What a tailgate meeting is really for
LES BAK HAS A MESSAGE TO CREW BOSSES AND FOREMEN ABOUT how to conduct better tailgate meetings: throw away the checklist.
That’s just going through the motions and it’s not helping your guys – they can’t wait to get out of there quick enough, says the Nelson Forests Health & Safety Facilitator.
He told the Forest Industry Safety & Technology 2018 conference in Rotorua last month that when his company instituted tailgate meetings they were excellent and there was strong involvement among participants.
But as time passed, tailgate meetings have become just a series of checklists that get ticked off and are not fulfilling their purpose. “Tailgate meetings are meant to set the plan for the day,” says Les. “It’s to discuss the important things that need to be done that day. And if you just ask if everyone is OK, that is the wrong question to ask. What you need to be asking is ‘what do you need to make this job safe?’ That’s straight out of the mental health handbook and it gets them thinking and most of the time you’ll get a response to that.”
Les advises crew bosses and foremen not to go over the same risks every day – those should already be known if previously discussed.
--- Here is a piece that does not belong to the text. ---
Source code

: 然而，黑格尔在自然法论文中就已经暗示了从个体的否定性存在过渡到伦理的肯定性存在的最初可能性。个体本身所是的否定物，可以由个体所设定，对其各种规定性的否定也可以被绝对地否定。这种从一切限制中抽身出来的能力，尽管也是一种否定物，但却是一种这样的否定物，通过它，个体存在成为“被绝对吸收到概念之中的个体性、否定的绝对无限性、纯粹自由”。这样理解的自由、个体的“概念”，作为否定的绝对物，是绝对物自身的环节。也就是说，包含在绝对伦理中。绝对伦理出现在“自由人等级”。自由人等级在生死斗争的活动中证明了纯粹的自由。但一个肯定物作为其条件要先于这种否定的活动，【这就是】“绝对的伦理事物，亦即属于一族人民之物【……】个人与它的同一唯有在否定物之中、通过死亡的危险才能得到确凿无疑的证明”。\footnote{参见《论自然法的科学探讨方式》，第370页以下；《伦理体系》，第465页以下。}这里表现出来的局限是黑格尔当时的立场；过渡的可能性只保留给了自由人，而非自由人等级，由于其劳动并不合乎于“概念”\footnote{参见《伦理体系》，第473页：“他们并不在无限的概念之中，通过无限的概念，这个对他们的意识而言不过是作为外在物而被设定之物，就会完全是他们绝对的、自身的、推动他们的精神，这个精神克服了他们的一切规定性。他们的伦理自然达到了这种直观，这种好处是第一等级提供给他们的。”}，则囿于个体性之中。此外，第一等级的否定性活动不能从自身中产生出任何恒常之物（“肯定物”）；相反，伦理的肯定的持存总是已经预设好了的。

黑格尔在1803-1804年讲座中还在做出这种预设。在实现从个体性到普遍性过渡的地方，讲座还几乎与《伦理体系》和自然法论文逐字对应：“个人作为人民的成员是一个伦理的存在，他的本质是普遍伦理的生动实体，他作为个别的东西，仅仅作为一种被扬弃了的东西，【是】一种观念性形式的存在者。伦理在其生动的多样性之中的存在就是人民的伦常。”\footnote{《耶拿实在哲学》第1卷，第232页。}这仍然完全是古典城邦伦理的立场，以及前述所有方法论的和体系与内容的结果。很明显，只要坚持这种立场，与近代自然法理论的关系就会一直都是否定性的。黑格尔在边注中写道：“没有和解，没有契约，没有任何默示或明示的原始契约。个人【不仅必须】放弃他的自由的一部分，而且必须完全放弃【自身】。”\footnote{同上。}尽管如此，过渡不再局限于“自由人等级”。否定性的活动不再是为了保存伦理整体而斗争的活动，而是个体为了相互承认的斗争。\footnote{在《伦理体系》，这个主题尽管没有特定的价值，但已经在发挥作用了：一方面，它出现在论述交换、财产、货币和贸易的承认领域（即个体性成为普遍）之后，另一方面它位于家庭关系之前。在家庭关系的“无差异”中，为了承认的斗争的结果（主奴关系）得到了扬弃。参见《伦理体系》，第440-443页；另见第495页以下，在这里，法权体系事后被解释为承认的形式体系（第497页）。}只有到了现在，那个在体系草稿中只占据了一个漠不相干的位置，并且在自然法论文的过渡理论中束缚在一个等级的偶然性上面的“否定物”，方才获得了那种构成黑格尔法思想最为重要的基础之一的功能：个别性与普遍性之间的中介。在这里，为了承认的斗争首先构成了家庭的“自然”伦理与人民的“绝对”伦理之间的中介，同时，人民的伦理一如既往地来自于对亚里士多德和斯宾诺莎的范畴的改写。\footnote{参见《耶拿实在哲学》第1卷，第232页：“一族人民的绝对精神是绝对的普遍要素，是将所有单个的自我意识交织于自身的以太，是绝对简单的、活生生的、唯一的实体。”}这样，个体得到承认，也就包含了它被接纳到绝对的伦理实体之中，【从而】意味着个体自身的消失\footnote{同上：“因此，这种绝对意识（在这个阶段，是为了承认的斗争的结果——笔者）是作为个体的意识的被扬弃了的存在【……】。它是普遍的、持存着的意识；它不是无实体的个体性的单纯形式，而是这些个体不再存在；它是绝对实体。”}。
Instead, focus on the weather today, do they have enough people to do the work, make sure everyone knows about what they’ve got to do, are they fit for the job and do they have the tools to do the job. Have a discussion about those topics instead of reading from a checklist, he says. That way the crew will get more value from a tailgate meeting and they’ll be thinking more about the risks involved and how to manage them.